02.
Mrz 2022

Prozesskostenfinanzierung ermöglicht risikofreie Rechtsdurchsetzung ohne Versicherung

Nur die wenigsten Menschen gehen in ihrem Leben einmal juristisch gegen ein großes Unternehmen wie Volkswagen, Audi oder Mercedes-Benz vor. Dies gilt oftmals sogar, wenn ein Betrugsfall wie der Abgasskandal zu einem wirtschaftlichen Schaden geführt hat. Die Sorge vor der finanziellen Übermacht des Gegenübers ist nämlich zu groß. Es gibt allerdings Möglichkeiten, wie selbst Verbraucher ohne Rechtsschutzversicherung ihre Abgasskandal-Rechte ohne finanzielles Risiko durchsetzen können.

So funktioniert eine Abgasskandal-Prozesskostenfinanzierung

Oftmals besteht im Zusammenhang mit dem Abgasskandal nämlich die Möglichkeit, mit einem sogenannten Prozesskostenfinanzierer zusammenzuarbeiten. Prozesskostenfinanzierer übernehmen sämtliche Kosten, die im Rahmen eines Gerichtsverfahrens anfallen und begleichen im Falle einer juristischen Niederlage sogar die kompletten Aufwendungen der Gegenseite. Dadurch haben Unternehmen wie VW oder Mercedes-Benz keine Möglichkeit mehr, finanziellen Druck auf ihre betrogenen Kunden auszuüben.
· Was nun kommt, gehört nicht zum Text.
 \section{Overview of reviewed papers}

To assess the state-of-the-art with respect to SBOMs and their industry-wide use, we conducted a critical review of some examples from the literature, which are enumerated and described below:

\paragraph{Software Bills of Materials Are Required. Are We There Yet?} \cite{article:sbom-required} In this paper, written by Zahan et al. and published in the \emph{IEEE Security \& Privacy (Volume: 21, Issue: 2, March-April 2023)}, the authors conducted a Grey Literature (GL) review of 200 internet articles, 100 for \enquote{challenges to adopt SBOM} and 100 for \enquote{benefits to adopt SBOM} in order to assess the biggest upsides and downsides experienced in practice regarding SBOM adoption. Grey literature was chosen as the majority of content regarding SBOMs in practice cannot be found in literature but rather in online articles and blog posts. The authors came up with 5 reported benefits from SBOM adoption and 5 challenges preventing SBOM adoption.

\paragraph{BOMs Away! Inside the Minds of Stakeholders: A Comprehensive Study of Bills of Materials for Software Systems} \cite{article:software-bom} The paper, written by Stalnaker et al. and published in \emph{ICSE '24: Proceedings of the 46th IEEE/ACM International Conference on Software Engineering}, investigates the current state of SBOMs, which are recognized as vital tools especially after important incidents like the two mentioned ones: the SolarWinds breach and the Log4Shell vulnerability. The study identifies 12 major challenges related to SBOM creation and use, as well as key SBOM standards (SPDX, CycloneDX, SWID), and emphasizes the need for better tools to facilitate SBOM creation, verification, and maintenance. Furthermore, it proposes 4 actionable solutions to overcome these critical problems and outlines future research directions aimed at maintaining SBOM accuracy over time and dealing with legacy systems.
Obwohl die Begrifflichkeit Prozesskostenfinanzierung vermuten lassen kann, dass es sich dabei um einen Kreditgeber handelt, ist dies nicht der Fall. Die Ausgaben des Prozesskostenfinanzierers müssen nämlich zu keinem Zeitpunkt zurückgezahlt werden. Lediglich im Erfolgsfall einer Abgasskandal-Klage bezieht der Prozesskostenfinanzierer eine geringe Erfolgsprovision, deren Höhe zu Beginn der Zusammenarbeit vereinbart wird.

Das sind die Alternativen zur Prozesskostenfinanzierung

Eine Prozesskostenfinanzierung kann vor allem für Menschen Sinn ergeben, die keine Rechtsschutzversicherung haben. Rechtsschutzversicherungen übernehmen nämlich ebenfalls die vollständigen Verfahrenskosten ihrer Kunden und sorgen dafür, dass diese nicht finanziell unter Druck gesetzt werden können.

Natürlich besteht alternativ auch die Möglichkeit, ein Abgasskandal-Verfahren mit eigenen Mitteln zu finanzieren. Allerdings liegen die Kosten für ein solches Verfahren schnell im vierstelligen Bereich und können durch Zusatzausgaben für zum Beispiel Sachverständigengutachten weiter ansteigen. Deshalb ist es für viele Halter von illegal manipulierten Autos attraktiv, mit einem Prozesskostenfinanzierer zusammenzuarbeiten.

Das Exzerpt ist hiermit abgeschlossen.